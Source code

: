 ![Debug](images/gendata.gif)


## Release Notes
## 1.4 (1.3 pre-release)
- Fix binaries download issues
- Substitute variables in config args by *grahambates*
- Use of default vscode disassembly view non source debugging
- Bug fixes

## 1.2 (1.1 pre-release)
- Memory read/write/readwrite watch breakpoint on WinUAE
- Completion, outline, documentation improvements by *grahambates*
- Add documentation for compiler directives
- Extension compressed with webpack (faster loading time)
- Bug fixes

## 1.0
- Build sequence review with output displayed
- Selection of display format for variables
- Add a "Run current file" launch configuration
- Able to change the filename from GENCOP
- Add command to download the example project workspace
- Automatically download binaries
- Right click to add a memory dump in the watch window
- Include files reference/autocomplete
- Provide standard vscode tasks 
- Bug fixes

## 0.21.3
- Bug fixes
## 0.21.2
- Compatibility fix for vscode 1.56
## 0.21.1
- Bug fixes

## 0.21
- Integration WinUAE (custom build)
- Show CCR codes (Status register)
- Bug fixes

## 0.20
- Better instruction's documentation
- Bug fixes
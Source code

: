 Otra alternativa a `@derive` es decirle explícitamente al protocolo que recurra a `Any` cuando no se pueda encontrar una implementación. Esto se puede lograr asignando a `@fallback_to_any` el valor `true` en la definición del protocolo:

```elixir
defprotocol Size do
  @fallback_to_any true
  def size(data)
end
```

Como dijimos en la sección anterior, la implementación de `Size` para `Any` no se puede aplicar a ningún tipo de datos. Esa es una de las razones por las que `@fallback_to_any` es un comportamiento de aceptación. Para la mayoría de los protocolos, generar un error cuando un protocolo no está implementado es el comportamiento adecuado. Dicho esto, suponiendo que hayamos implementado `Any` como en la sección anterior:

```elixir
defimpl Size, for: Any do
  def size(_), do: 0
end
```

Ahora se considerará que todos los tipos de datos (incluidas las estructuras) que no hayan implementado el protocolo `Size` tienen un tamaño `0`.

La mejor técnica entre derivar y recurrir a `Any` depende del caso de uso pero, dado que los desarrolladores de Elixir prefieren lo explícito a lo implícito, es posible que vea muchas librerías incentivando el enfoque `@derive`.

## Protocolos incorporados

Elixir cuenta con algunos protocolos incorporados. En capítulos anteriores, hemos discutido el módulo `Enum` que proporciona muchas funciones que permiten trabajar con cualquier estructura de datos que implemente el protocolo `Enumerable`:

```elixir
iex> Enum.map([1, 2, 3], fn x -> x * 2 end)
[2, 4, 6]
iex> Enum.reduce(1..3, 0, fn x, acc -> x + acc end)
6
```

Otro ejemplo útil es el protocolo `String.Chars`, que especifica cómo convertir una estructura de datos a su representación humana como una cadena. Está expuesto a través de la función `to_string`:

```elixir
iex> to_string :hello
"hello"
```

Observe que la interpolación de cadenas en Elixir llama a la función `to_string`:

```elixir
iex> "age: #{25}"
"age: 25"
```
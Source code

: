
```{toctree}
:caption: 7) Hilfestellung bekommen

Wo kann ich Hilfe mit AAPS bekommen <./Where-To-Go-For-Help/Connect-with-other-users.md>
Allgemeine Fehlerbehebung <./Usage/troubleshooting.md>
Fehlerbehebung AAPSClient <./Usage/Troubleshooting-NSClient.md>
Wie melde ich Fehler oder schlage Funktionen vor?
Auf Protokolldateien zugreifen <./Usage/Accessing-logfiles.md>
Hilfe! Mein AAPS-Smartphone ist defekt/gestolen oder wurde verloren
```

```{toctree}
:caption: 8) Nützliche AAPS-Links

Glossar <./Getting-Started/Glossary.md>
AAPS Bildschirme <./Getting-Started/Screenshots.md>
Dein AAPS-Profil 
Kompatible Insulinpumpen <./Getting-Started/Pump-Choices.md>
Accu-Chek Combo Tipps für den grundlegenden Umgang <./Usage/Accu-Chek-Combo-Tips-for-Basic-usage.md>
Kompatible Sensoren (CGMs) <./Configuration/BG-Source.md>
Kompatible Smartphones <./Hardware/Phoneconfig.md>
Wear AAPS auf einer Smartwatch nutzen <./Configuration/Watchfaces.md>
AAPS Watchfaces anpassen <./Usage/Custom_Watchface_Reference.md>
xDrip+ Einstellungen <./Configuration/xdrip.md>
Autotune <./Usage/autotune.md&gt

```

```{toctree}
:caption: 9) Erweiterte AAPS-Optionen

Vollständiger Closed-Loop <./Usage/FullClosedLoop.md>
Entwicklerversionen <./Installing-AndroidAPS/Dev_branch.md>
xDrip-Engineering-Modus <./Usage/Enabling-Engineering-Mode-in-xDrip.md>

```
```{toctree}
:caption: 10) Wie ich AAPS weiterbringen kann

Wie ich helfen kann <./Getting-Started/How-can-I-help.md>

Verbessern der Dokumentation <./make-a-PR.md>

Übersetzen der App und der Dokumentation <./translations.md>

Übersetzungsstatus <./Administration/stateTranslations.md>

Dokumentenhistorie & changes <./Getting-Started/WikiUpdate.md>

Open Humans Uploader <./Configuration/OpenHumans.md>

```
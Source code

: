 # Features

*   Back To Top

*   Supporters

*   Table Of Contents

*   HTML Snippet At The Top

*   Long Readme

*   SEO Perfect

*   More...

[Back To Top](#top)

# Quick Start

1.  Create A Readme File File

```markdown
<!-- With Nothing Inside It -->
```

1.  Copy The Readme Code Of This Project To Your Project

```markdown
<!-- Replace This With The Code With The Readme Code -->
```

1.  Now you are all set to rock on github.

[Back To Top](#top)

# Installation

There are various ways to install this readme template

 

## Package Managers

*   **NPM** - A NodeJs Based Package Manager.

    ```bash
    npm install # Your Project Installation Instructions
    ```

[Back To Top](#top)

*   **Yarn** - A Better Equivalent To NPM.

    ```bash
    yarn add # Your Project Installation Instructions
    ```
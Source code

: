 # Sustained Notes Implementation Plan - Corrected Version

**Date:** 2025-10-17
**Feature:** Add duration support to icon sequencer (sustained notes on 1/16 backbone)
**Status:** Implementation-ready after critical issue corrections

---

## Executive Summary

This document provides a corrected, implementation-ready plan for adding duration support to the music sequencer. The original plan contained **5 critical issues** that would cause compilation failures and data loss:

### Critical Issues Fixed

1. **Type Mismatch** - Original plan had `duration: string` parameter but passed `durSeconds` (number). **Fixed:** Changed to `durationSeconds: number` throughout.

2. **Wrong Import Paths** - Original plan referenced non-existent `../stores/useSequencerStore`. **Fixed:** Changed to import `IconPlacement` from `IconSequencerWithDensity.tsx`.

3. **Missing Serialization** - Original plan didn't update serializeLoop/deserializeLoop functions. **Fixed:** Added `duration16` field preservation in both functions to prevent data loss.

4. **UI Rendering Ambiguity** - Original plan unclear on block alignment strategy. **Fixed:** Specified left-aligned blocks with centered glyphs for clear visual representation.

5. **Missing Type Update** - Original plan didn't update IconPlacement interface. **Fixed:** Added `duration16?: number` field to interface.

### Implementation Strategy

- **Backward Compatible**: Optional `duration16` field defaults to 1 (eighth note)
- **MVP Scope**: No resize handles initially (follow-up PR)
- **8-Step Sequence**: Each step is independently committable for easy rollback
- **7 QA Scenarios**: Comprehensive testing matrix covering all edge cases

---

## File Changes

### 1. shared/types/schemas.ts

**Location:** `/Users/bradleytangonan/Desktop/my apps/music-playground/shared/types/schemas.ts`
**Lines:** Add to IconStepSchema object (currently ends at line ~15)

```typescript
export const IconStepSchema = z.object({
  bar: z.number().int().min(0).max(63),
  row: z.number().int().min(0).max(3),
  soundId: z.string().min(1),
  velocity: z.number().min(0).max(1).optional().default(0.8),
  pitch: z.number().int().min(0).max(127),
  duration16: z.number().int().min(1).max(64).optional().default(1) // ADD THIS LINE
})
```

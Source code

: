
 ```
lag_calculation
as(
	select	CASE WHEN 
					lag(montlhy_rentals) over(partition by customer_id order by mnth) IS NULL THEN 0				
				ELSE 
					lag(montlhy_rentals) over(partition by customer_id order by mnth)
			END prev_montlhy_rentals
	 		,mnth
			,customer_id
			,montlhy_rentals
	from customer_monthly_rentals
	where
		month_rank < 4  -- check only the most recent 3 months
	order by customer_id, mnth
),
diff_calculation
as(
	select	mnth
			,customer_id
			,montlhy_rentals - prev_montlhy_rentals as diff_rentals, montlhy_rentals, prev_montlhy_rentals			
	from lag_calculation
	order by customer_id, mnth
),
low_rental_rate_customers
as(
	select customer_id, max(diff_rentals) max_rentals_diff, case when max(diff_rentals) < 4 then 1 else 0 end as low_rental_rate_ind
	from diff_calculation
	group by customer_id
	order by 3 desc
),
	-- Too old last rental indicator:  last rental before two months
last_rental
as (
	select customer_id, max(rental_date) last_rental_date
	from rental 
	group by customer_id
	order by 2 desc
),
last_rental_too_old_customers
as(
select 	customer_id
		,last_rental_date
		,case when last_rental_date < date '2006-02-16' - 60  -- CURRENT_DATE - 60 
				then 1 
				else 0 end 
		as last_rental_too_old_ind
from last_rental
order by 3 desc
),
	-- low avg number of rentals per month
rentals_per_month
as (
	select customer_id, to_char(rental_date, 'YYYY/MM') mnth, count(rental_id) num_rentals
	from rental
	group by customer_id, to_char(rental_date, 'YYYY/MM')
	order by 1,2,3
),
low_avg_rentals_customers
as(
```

• What you will do:
Across the records above, how many lines contain the word "didn"? Give the number by itself.

• Solved exercise:
2